[Saved entries]
|---|

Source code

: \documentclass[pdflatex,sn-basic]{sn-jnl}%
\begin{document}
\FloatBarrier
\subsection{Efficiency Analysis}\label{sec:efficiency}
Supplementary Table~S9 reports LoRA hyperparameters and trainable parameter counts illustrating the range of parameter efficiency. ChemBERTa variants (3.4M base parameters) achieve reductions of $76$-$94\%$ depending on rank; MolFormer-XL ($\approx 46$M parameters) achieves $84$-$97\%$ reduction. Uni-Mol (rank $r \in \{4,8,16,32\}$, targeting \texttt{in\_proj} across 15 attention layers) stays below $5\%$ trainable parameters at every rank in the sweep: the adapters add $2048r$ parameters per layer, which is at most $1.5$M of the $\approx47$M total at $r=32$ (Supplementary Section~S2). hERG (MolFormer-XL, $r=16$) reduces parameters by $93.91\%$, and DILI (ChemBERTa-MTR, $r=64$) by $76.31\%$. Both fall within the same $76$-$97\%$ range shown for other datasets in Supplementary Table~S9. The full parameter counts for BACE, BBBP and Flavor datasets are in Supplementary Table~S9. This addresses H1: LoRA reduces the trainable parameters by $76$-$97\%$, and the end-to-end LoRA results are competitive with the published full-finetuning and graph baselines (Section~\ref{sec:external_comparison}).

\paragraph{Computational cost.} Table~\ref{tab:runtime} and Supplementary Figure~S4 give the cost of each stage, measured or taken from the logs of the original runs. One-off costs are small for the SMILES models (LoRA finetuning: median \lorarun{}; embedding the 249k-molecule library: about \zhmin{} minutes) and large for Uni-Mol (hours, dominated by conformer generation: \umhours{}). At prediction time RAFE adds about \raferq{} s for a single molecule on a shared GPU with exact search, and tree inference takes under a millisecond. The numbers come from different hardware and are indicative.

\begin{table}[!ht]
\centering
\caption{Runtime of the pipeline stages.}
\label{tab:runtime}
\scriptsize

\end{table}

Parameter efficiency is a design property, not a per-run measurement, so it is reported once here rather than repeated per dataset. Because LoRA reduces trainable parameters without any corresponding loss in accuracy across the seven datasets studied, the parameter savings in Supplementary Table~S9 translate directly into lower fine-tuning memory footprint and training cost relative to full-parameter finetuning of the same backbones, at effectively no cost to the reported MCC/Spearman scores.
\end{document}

|---|

▶ _What the task requires_: Output the complete data exactly as written.

▶ _Exercise solution_:
Source code

: \documentclass[pdflatex,sn-basic]{sn-jnl}%
\begin{document}
\FloatBarrier
\subsection{Efficiency Analysis}\label{sec:efficiency}
Supplementary Table~S9 reports LoRA hyperparameters and trainable parameter counts illustrating the range of parameter efficiency. ChemBERTa variants (3.4M base parameters) achieve reductions of $76$-$94\%$ depending on rank; MolFormer-XL ($\approx 46$M parameters) achieves $84$-$97\%$ reduction. Uni-Mol (rank $r \in \{4,8,16,32\}$, targeting \texttt{in\_proj} across 15 attention layers) stays below $5\%$ trainable parameters at every rank in the sweep: the adapters add $2048r$ parameters per layer, which is at most $1.5$M of the $\approx47$M total at $r=32$ (Supplementary Section~S2). hERG (MolFormer-XL, $r=16$) reduces parameters by $93.91\%$, and DILI (ChemBERTa-MTR, $r=64$) by $76.31\%$. Both fall within the same $76$-$97\%$ range shown for other datasets in Supplementary Table~S9. The full parameter counts for BACE, BBBP and Flavor datasets are in Supplementary Table~S9. This addresses H1: LoRA reduces the trainable parameters by $76$-$97\%$, and the end-to-end LoRA results are competitive with the published full-finetuning and graph baselines (Section~\ref{sec:external_comparison}).

\paragraph{Computational cost.} Table~\ref{tab:runtime} and Supplementary Figure~S4 give the cost of each stage, measured or taken from the logs of the original runs. One-off costs are small for the SMILES models (LoRA finetuning: median \lorarun{}; embedding the 249k-molecule library: about \zhmin{} minutes) and large for Uni-Mol (hours, dominated by conformer generation: \umhours{}). At prediction time RAFE adds about \raferq{} s for a single molecule on a shared GPU with exact search, and tree inference takes under a millisecond. The numbers come from different hardware and are indicative.

\begin{table}[!ht]
\centering
\caption{Runtime of the pipeline stages.}
\label{tab:runtime}
\scriptsize

\end{table}

Parameter efficiency is a design property, not a per-run measurement, so it is reported once here rather than repeated per dataset. Because LoRA reduces trainable parameters without any corresponding loss in accuracy across the seven datasets studied, the parameter savings in Supplementary Table~S9 translate directly into lower fine-tuning memory footprint and training cost relative to full-parameter finetuning of the same backbones, at effectively no cost to the reported MCC/Spearman scores.
\end{document}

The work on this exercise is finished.